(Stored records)
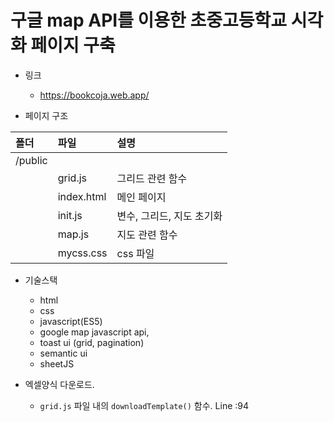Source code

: # 구글 map API를 이용한 초중고등학교 시각화 페이지 구축

- 링크 
    - https://bookcoja.web.app/
    
- 페이지 구조

| 폴더 | 파일 | 설명 |
|:--------|:--------|:--------|
|/public  |  |  |
|  | grid.js | 그리드 관련 함수 |
|  | index.html | 메인 페이지 |
|  | init.js | 변수, 그리드, 지도 초기화|
|  | map.js | 지도 관련 함수 |
|  | mycss.css | css 파일 |


- 기술스택
    - html
    - css
    - javascript(ES5) 
    - google map javascript api, 
    - toast ui (grid, pagination)
    - semantic ui 
    - sheetJS

- 엑셀양식 다운로드. 
    - `grid.js` 파일 내의 `downloadTemplate()` 함수. Line :94
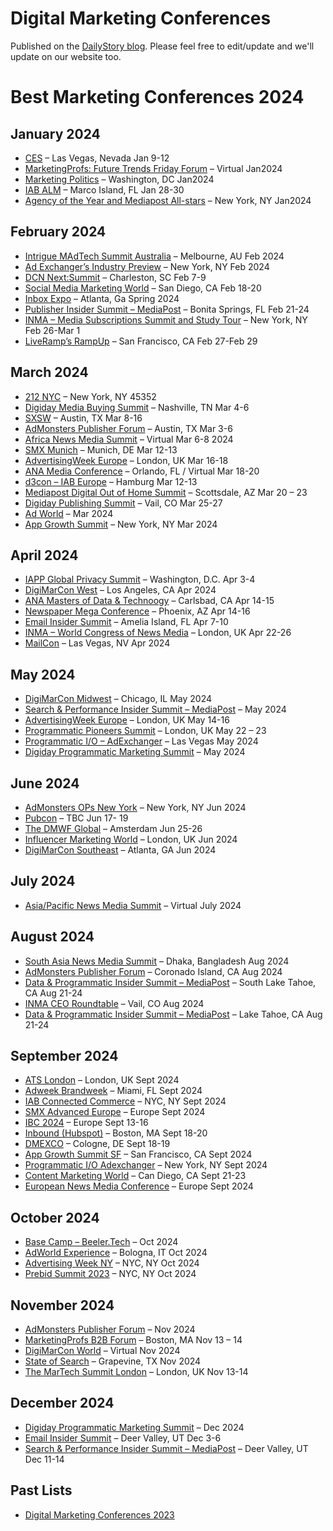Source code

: # Digital Marketing Conferences
Published on the [DailyStory blog](https://www.dailystory.com/blog/best-marketing-conferences-2024/). Please feel free to edit/update and we'll update on our website too.

# Best Marketing Conferences 2024

## January 2024

*   [CES](https://www.ces.tech/) – Las Vegas, Nevada ​Jan 9-12
*   [MarketingProfs: Future Trends Friday Forum](https://www.marketingprofs.com/events/ai-for-digital-marketers/home/sa) – Virtual Jan2024
*   [Marketing Politics](https://www.mediapost.com/marketing-politics/) – Washington, DC Jan2024
*   [IAB ALM](https://www.iab.com/events/alm-2024/) – Marco Island, FL Jan 28-30
*   [Agency of the Year and Mediapost All-stars](https://www.mediapost.com/onlineallstars/) – New York, NY Jan2024

## February 2024

*   [Intrigue MAdTech Summit Australia](https://www.salesgasm.com/madtechmelbourne2023/) – Melbourne, AU Feb 2024
*   [Ad Exchanger’s Industry Preview](https://na.eventscloud.com/ereg/index.php/) – New York, NY Feb 2024
*   [DCN Next:Summit](https://events.digitalcontentnext.org/2024-next-summit) – Charleston, SC Feb 7-9
*   [Social Media Marketing World](https://www.socialmediaexaminer.com/smmworld/) – San Diego, CA Feb 18-20
*   [Inbox Expo](https://inboxexpo.com/) – Atlanta, Ga Spring 2024
*   [Publisher Insider Summit – MediaPost](https://www.mediapost.com/publishinginsidersummit/) – Bonita Springs, FL Feb 21-24
*   [INMA – Media Subscriptions Summit and Study Tour](https://www.inma.org/modules/event/2024SubscriptionsSummit/study-tour.html) – New York, NY Feb 26-Mar 1
*   [LiveRamp’s RampUp](https://www.rampedup.us/) – San Francisco, CA Feb 27-Feb 29

## March 2024

*   [212 NYC](https://www.212nyc.org/upcoming-events) – New York, NY 45352
*   [Digiday Media Buying Summit](https://digiday.com/events/digiday-media-buying-summit-march-24/) – Nashville, TN Mar 4-6
*   [SXSW](https://www.sxsw.com/) – Austin, TX Mar 8-16
*   [AdMonsters Publisher Forum](https://www.admonsters.com/events/calendar/) – Austin, TX Mar 3-6
*   [Africa News Media Summit](https://allafricamediasummit.africa/) – Virtual Mar 6-8 2024
*   [SMX Munich](https://smxmuenchen.de/en/) – Munich, DE Mar 12-13
*   [AdvertisingWeek Europe](https://advertisingweek.com/event/aweurope2023/) – London, UK Mar 16-18
*   [ANA Media Conference](https://www.ana.net/conference/show/id/MLC-MAR24) – Orlando, FL / Virtual Mar 18-20
*   [d3con – IAB Europe](https://d3con.com/) – Hamburg Mar 12-13
*   [Mediapost Digital Out of Home Summit](https://www.mediapost.com/digitaloohinsidersummit/) – Scottsdale, AZ Mar 20 – 23
*   [Digiday Publishing Summit](https://digiday.com/events/digiday-publishing-summit-march-2024/) – Vail, CO Mar 25-27
*   [Ad World](https://adworldconference.com/2023) – Mar 2024
*   [App Growth Summit](https://appgrowthsummit.com/) – New York, NY Mar 2024

## April 2024

*   [IAPP Global Privacy Summit](https://iapp.org/conference/global-privacy-summit/) – Washington, D.C. Apr 3-4
*   [DigiMarCon West](https://digimarconwest.com/) – Los Angeles, CA Apr 2024
*   [ANA Masters of Data & Technoogy](https://www.ana.net/conference/show/id/BIC-APR24) – Carlsbad, CA Apr 14-15
*   [Newspaper Mega Conference](https://www.mega-conference.com/) – Phoenix, AZ Apr 14-16
*   [Email Insider Summit](https://10times.com/email-insider-summit-fernandina-beach) – Amelia Island, FL Apr 7-10
*   [INMA – World Congress of News Media](https://www.inma.org/modules/event/2024WorldCongress/index.html) – London, UK Apr 22-26
*   [MailCon](https://mailcon.com/) – Las Vegas, NV Apr 2024

## May 2024

*   [DigiMarCon Midwest](https://digimarconmidwest.com/) – Chicago, IL May 2024
*   [Search & Performance Insider Summit – MediaPost](https://www.mediapost.com/searchinsidersummit/) – May 2024
*   [AdvertisingWeek Europe](https://advertisingweek.com/event/advertising-week-europe-2024/) – London, UK May 14-16
*   [Programmatic Pioneers Summit](https://programmatic.wbresearch.com/) – London, UK May 22 – 23
*   [Programmatic I/O – AdExchanger](https://www.adexchanger.com/upcoming-events/) – Las Vegas May 2024
*   [Digiday Programmatic Marketing Summit](https://digiday.com/events/) – May 2024

## June 2024

*   [AdMonsters OPs New York](https://www.admonsters.com/conferences-and-events/) – New York, NY Jun 2024
*   [Pubcon](https://pubpubcon.com/) – TBC Jun 17- 19
*   [The DMWF Global](https://www.digitalmarketing-conference.com/global/combined-agenda/) – Amsterdam Jun 25-26
*   [Influencer Marketing World](https://www.influencermarketing-conference.com/global/) – London, UK Jun 2024
*   [DigiMarCon Southeast](https://digimarconsoutheast.com/) – Atlanta, GA Jun 2024

## July 2024

*   [Asia/Pacific News Media Summit](https://www.inma.org/modules/event/2023AsiaPacificSummit/index.html) – Virtual July 2024

## August 2024

*   [South Asia News Media Summit](https://timesasian.com/?p=3985) – Dhaka, Bangladesh Aug 2024
*   [AdMonsters Publisher Forum](https://www.admonsters.com/conferences-and-events/) – Coronado Island, CA Aug 2024
*   [Data & Programmatic Insider Summit – MediaPost](https://10times.com/programmatic-rtb) – South Lake Tahoe, CA Aug 21-24
*   [INMA CEO Roundtable](https://www.inma.org/modules/event/2023VailRoundtable/index.html) – Vail, CO Aug 2024
*   [Data & Programmatic Insider Summit – MediaPost](https://www.mediapost.com/programmaticinsidersummit/register/) – Lake Tahoe, CA Aug 21-24

## September 2024

*   [ATS London](https://events.exchangewire.com/ATSLondon2024) – London, UK Sept 2024
*   [Adweek Brandweek](https://www.adweek.com/events/ECcNRjruacinGu6JzUx0kPwf3eCiTc7dYA_DuF8BShoCiZwQAvD_BwE) – Miami, FL Sept 2024
*   [IAB Connected Commerce](https://www.iab.com/events/2023-iab-connected-commerce-summit/) – NYC, NY Sept 2024
*   [SMX Advanced Europe](https://smxadvanced.eu/registration/) – Europe Sept 2024
*   [IBC 2024](https://show.ibc.org/ibc2024-exhibiting-opportunities) – Europe Sept 13-16
*   [Inbound (Hubspot)](https://www.inbound.com/) – Boston, MA Sept 18-20
*   [DMEXCO](https://dmexco.com/expo/) – Cologne, DE Sept 18-19
*   [App Growth Summit SF](https://appgrowthsummit.com/speaker-application/) – San Francisco, CA Sept 2024
*   [Programmatic I/O Adexchanger](https://www.adexchanger.com/upcoming-events/) – New York, NY Sept 2024
*   [Content Marketing World](https://www.contentmarketingworld.com/) – Can Diego, CA Sept 21-23
*   [European News Media Conference](https://www.inma.org/events.cfm) – Europe Sept 2024

## October 2024

*   [Base Camp – Beeler.Tech](https://events.beeler.tech/) – Oct 2024
*   [AdWorld Experience](https://www.adworldexperience.it/en/) – Bologna, IT Oct 2024
*   [Advertising Week NY](https://advertisingweek.com/events/) – NYC, NY Oct 2024
*   [Prebid Summit 2023](https://www.prebidsummit2023.org/) – NYC, NY Oct 2024

## November 2024

*   [AdMonsters Publisher Forum](https://www.admonsters.com/conferences-and-events/) – Nov 2024
*   [MarketingProfs B2B Forum](https://mpb2b.marketingprofs.com/register-2024/) – Boston, MA Nov 13 – 14
*   [DigiMarCon World](https://digimarcon.com/events/) – Virtual Nov 2024
*   [State of Search](https://www.stateofsearch.org/) – Grapevine, TX Nov 2024
*   [The MarTech Summit London](https://themartechsummit.com/events/) – London, UK Nov 13-14

## December 2024

*   [Digiday Programmatic Marketing Summit](https://digiday.com/events/) – Dec 2024
*   [Email Insider Summit](https://www.mediapost.com/events/2024/) – Deer Valley, UT Dec 3-6
*   [Search & Performance Insider Summit – MediaPost](https://www.mediapost.com/searchinsidersummit/) – Deer Valley, UT Dec 11-14

## Past Lists

- [Digital Marketing Conferences 2023](https://www.dailystory.com/blog/best-marketing-conferences-2023/)
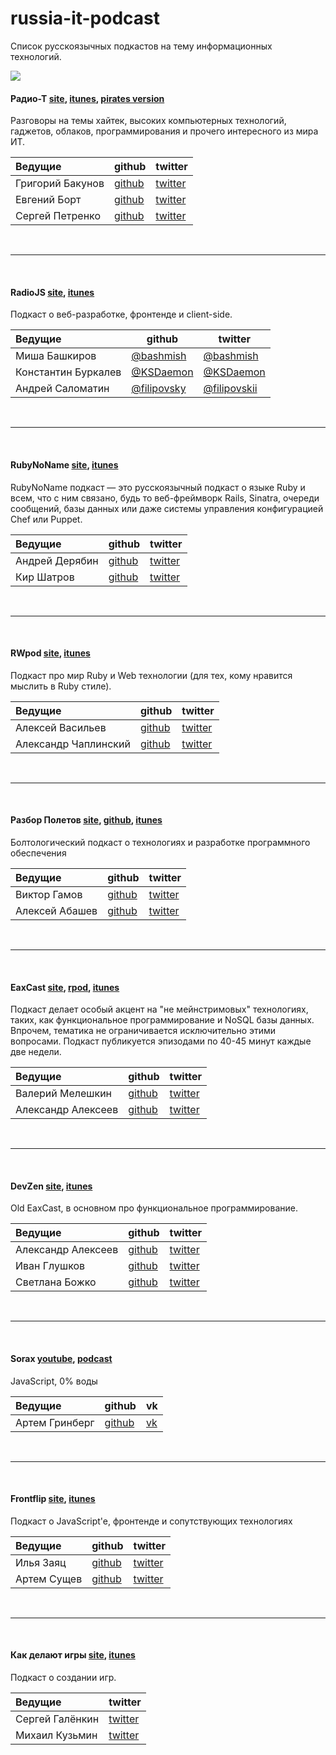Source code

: russia-it-podcast
=================

Список русскоязычных подкастов на тему информационных технологий.

![](https://pbs.twimg.com/media/BxeayTeIQAAgf5M.png:large)


#### Радио-Т [site](http://www.radio-t.com/), [itunes](http://vk.cc/1Fad2N), [pirates version](http://pirates.radio-t.com/)

Разговоры на темы хайтек, высоких компьютерных технологий, гаджетов, облаков, программирования и прочего интересного из мира ИТ.


| Ведущие             | github                               | twitter                                 |
| :------------------ | ------------------------------------ | --------------------------------------- |
| Григорий Бакунов    | [github](https://github.com/bobuk)   | [twitter](https://twitter.com/bobuk)    | 
| Евгений Борт        | [github](https://github.com/umputun) | [twitter](https://twitter.com/umputun)  | 
| Сергей Петренко     | [github](https://github.com/grayru)  | [twitter](https://twitter.com/gray_ru)  | 


<br><hr><br>


#### RadioJS [site](http://radiojs.ru/), [itunes](https://itunes.apple.com/ru/podcast/radio-js/id904938655)

Подкаст о веб-разработке, фронтенде и client-side.


| Ведущие             | github                                       | twitter                                         |
| :------------------ | -------------------------------------------- | ----------------------------------------------- |
| Миша Башкиров       | [@bashmish](https://github.com/bashmish)     | [@bashmish](https://twitter.com/bashmish)       |
| Константин Буркалев | [@KSDaemon](https://github.com/KSDaemon)     | [@KSDaemon](https://twitter.com/KSDaemon)       |
| Андрей Саломатин    | [@filipovsky](https://github.com/filipovsky) | [@filipovskii](https://twitter.com/filipovskii) |


<br><hr><br>


#### RubyNoName [site](http://rubynoname.ru/), [itunes](http://vk.cc/2YIEAY)

RubyNoName подкаст — это русскоязычный подкаст о языке Ruby и всем, что с ним связано, будь то веб-фреймворк Rails, Sinatra, очереди сообщений, базы данных или даже системы управления конфигурацией Chef или Puppet.


| Ведущие             | github                                   | twitter                                   |
| :------------------ | ---------------------------------------- | ----------------------------------------- |
| Андрей Дерябин      | [github](https://github.com/aderyabin)   | [twitter](https://twitter.com/aderyabin)  | 
| Кир Шатров          | [github](https://github.com/kirs)        | [twitter](https://twitter.com/kirs)       |


<br><hr><br>


#### RWpod [site](http://www.rwpod.com/), [itunes](http://vk.cc/2YIEL6)

Подкаст про мир Ruby и Web технологии (для тех, кому нравится мыслить в Ruby стиле).

| Ведущие             | github                                   | twitter                                   |
| :------------------ | ---------------------------------------- | ----------------------------------------- |
| Алексей Васильев    | [github](https://github.com/le0pard/)    | [twitter](https://twitter.com/leopard_me) |
| Александр Чаплинский| [github](https://github.com/alchapone)   | [twitter](https://twitter.com/a1chapone)  |


<br><hr><br>


#### Разбор Полетов [site](http://razbor-poletov.com/), [github](https://github.com/razbor-poletov), [itunes](http://vk.cc/2YIF7G)

Болтологический подкаст о технологиях и разработке программного обеспечения

| Ведущие             | github                                   | twitter                                   |
| :------------------ | ---------------------------------------- | ----------------------------------------- |
| Виктор Гамов        | [github](https://github.com/gAmUssA)     | [twitter](https://twitter.com/gAmUssA)    | 
| Алексей Абашев      | [github](https://github.com/abashev)     | [twitter](https://twitter.com/a_abashev)  |


<br><hr><br>


#### EaxCast [site](http://eax.me/tag/podcast/), [rpod](http://eaxcast.rpod.ru/), [itunes](http://vk.cc/2YIFhh)

Подкаст делает особый акцент на "не мейнстримовых" технологиях, таких, как функциональное программирование и NoSQL базы данных. Впрочем, тематика не ограничивается исключительно этими вопросами. Подкаст публикуется эпизодами по 40-45 минут каждые две недели.


| Ведущие             | github                                   | twitter                                   |
| :------------------ | ---------------------------------------- | ----------------------------------------- |
| Валерий Мелешкин    | [github](https://github.com/sumerman)    | [twitter](https://twitter.com/sum3rman)   |
| Александр Алексеев  | [github](https://github.com/afiskon)     | [twitter](https://twitter.com/afiskon)    |


<br><hr><br>


#### DevZen [site](http://devzen.ru/), [itunes](http://vk.cc/2YIFnf)

Old EaxCast, в основном про функциональное программирование.


| Ведущие             | github                                   | twitter                                   |
| :------------------ | ---------------------------------------- | ----------------------------------------- |
| Александр Алексеев  | [github](https://github.com/afiskon)     | [twitter](https://twitter.com/afiskon)    |
| Иван Глушков        | [github](https://github.com/gliush)      | [twitter](https://twitter.com/gliush)     |
| Светлана Божко      | [github](https://github.com/sbozhko)     | [twitter](https://twitter.com/sbozhko)    |


<br><hr><br>


#### Sorax [youtube](http://www.youtube.com/user/ArtSorax/), [podcast](http://vk.cc/2YIFEv)

JavaScript, 0% воды


| Ведущие             | github                                   | vk                                  |
| :------------------ | ---------------------------------------- | ----------------------------------- |
| Артем Гринберг      | [github](https://github.com/artsorax)    | [vk](http://vk.com/art.sorax)       |


<br><hr><br>


#### Frontflip [site](http://frontflip.me/), [itunes](http://vk.cc/2YIFuW)

Подкаст о JavaScript'e, фронтенде и сопутствующих технологиях


| Ведущие             | github                                   | twitter                                    |
| :------------------ | ---------------------------------------- | ------------------------------------------ |
| Илья Заяц           | [github](https://github.com/somebody32)  | [twitter](https://twitter.com/23ydobemos)  |
| Артем Сущев         | [github](https://github.com/H1D)         | [twitter](https://twitter.com/asuschev)    |


<br><hr><br>


#### Как делают игры [site](http://galyonkin.com/podcast/), [itunes](http://vk.cc/2ZsSzE)

Подкаст о создании игр.

| Ведущие             | twitter                                    |
| :------------------ | ------------------------------------------ |
| Сергей Галёнкин     | [twitter](https://twitter.com/galyonkin)   |
| Михаил Кузьмин      | [twitter](https://twitter.com/kuzmitch_ru) |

#### AIM OF THE TASK
Please find each line in the records above that holds the word "Vegas", and copy it.

#### EXERCISE RESULT
*   [CES](https://www.ces.tech/) – Las Vegas, Nevada ​Jan 9-12
*   [MailCon](https://mailcon.com/) – Las Vegas, NV Apr 2024
*   [Programmatic I/O – AdExchanger](https://www.adexchanger.com/upcoming-events/) – Las Vegas May 2024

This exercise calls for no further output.